Pour prendre un peu de recul sur la polémique et analyser cette sortie, LCI a interrogé Sylvain Delouvée, psycho-sociologue spécialiste du complotisme, maître de conférences à l’université Rennes 2.

En quoi les propos de Jean-Luc Mélenchon sont-ils, ou non, complotistes ?

Considérer qu’un événement n’est pas le produit du hasard, mais est organisé par un petit groupe qui agirait dans l’ombre en amont, c’est la définition même du complotisme. Comme beaucoup de complotistes, Jean-Luc Mélenchon fait mine de seulement poser des questions, de s’interroger, de trouver les choses étranges ; mais il y a un implicite derrière qui est extrêmement fort, et qu’il fait mine d’ignorer.

Peut-on y voir un exemple de "false flag" ("faux drapeau" en français) ?
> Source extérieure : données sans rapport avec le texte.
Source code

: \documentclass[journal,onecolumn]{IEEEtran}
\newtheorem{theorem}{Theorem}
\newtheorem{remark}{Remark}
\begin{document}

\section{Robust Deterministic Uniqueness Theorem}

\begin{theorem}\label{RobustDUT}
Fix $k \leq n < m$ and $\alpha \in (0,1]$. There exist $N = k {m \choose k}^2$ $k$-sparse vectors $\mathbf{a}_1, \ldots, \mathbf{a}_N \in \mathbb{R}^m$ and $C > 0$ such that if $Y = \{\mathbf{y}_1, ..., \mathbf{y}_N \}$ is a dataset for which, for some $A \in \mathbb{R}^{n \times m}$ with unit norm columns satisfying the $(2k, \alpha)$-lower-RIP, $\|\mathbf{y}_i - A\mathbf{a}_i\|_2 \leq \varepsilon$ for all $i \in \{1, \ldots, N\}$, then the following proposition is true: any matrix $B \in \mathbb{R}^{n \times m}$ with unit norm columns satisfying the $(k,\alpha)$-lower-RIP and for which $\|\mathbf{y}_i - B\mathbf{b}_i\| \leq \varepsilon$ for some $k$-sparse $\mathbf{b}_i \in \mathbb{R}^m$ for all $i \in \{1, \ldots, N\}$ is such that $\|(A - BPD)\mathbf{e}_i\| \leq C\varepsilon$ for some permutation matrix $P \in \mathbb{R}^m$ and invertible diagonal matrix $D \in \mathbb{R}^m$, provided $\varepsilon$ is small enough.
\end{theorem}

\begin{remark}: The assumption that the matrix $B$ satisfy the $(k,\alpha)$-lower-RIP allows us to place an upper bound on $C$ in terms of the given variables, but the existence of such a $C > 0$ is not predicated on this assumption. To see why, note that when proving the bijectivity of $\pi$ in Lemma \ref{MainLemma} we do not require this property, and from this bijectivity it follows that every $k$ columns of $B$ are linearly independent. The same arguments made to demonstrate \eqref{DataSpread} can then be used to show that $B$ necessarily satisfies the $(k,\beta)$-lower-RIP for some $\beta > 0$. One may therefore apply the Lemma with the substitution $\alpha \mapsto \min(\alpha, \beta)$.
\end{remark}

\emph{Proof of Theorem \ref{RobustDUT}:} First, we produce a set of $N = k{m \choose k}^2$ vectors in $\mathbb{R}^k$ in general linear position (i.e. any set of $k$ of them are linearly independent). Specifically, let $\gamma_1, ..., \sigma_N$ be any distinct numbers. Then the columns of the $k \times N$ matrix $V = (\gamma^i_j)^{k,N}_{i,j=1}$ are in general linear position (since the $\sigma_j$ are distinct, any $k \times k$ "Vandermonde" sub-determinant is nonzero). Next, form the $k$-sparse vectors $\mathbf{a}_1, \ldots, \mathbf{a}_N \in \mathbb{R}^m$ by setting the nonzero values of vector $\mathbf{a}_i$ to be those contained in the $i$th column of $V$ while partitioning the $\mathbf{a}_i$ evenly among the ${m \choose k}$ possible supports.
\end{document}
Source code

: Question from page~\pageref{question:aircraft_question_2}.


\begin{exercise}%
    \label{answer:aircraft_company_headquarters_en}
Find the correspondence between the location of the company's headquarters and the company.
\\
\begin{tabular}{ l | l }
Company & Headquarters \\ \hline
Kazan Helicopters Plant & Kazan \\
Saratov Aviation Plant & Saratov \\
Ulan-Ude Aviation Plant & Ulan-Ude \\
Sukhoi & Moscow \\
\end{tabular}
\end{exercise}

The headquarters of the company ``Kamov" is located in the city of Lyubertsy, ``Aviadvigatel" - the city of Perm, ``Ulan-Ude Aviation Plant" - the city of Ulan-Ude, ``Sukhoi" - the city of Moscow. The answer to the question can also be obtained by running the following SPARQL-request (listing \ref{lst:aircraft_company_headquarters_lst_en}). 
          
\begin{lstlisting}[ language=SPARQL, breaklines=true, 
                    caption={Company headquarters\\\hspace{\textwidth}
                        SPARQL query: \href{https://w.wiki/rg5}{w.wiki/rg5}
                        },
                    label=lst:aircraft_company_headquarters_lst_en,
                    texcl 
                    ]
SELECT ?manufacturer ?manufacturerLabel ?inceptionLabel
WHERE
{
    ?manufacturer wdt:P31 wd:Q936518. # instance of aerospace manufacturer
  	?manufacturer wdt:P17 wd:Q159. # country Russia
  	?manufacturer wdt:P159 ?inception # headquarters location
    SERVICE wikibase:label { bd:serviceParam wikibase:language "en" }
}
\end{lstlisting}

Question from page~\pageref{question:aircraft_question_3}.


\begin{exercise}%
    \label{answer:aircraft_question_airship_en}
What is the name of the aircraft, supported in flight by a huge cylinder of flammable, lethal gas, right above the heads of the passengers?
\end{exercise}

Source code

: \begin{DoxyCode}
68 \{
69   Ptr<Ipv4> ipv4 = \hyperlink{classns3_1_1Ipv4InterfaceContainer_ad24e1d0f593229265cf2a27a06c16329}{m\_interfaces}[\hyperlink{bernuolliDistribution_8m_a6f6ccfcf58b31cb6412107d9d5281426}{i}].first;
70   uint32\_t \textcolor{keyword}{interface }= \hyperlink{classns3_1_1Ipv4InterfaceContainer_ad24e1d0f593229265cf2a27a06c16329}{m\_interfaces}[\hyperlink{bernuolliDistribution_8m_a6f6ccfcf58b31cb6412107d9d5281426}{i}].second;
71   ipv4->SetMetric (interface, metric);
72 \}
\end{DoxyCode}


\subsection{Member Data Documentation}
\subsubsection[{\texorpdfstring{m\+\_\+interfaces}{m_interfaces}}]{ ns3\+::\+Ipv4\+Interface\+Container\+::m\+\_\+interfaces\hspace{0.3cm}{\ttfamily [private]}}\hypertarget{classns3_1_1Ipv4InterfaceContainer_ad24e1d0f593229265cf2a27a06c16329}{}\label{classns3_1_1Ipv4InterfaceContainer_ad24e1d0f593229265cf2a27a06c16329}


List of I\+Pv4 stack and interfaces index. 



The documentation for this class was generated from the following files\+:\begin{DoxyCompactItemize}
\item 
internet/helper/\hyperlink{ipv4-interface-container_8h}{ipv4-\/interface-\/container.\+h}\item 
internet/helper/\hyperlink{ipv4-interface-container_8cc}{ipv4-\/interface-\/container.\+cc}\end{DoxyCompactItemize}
Oui, un "false flag", c’est l’idée selon laquelle les gouvernements créeraient de faux attentats dans le but de bénéficier d’avantages électoraux. Cela a déjà été fait dans le passé, notamment par les nazis pour justifier l’invasion de la Pologne. Mais ce n’est pas parce que cela s’est produit dans l’Histoire, qu’aujourd’hui tout serait de cette forme-là. Si Jean-Luc Mélenchon n’accuse personne nommément d’avoir fomenté un faux attentat, ses insinuations vont clairement dans ce sens. 

En tenant des propos vagues et qui jouent sur plusieurs niveaux, il fait en sorte que chacun puisse s’y retrouver
Sylvain Delouvée, spécialiste du complotisme

Jean-Luc Mélenchon se défend de complotisme et assure que ses propos ont été mal compris par les "complotistes anticomplotistes". Est-il possible que ses déclarations aient été mal interprétées ?

Quand un discours complotiste n’est pas assumé totalement, son auteur reste suffisamment flou pour ensuite pouvoir se défendre et assurer qu'il a été mal compris. Jean-Luc Mélenchon est trop intelligent et trop stratège pour que chaque mot prononcé n'ait pas été pesé. Depuis le mouvement des Gilets jaunes, les hommes et femmes politiques essayent d'en récupérer la partie complotiste : Emmanuel Macron via la suppression de l’ENA, Marine Le Pen avec son discours anti-establishment, Jean-Luc Mélenchon en insinuant que tout est déjà joué et qu'un événement va permettre à un candidat extérieur de tirer la couverture à lui, comme en 2017. 

L'électorat de la France Insoumise est-il sensible à de telles déclarations ? 

En tenant des propos vagues et qui jouent sur plusieurs niveaux, il fait en sorte que chacun puisse s’y retrouver. Dans les exemples cités, il y a celui de Paul Voise. Mélenchon accuse ici le rôle des médias, qui auraient aidé Nicolas Sarkozy à se faire élire en 2007 en mettant en avant les thèmes sécuritaires. Puis quand il prend l’exemple de Merah, il change de niveau, il s’adresse à d’autres personnes. Ceux qui seront d'accord avec lui sur le premier exemple ne le seront pas forcément sur le second, et inversement. Il est à chaque fois à différents niveaux, différentes strates, ce qui fait qu’une partie de son électorat s’y retrouve toujours.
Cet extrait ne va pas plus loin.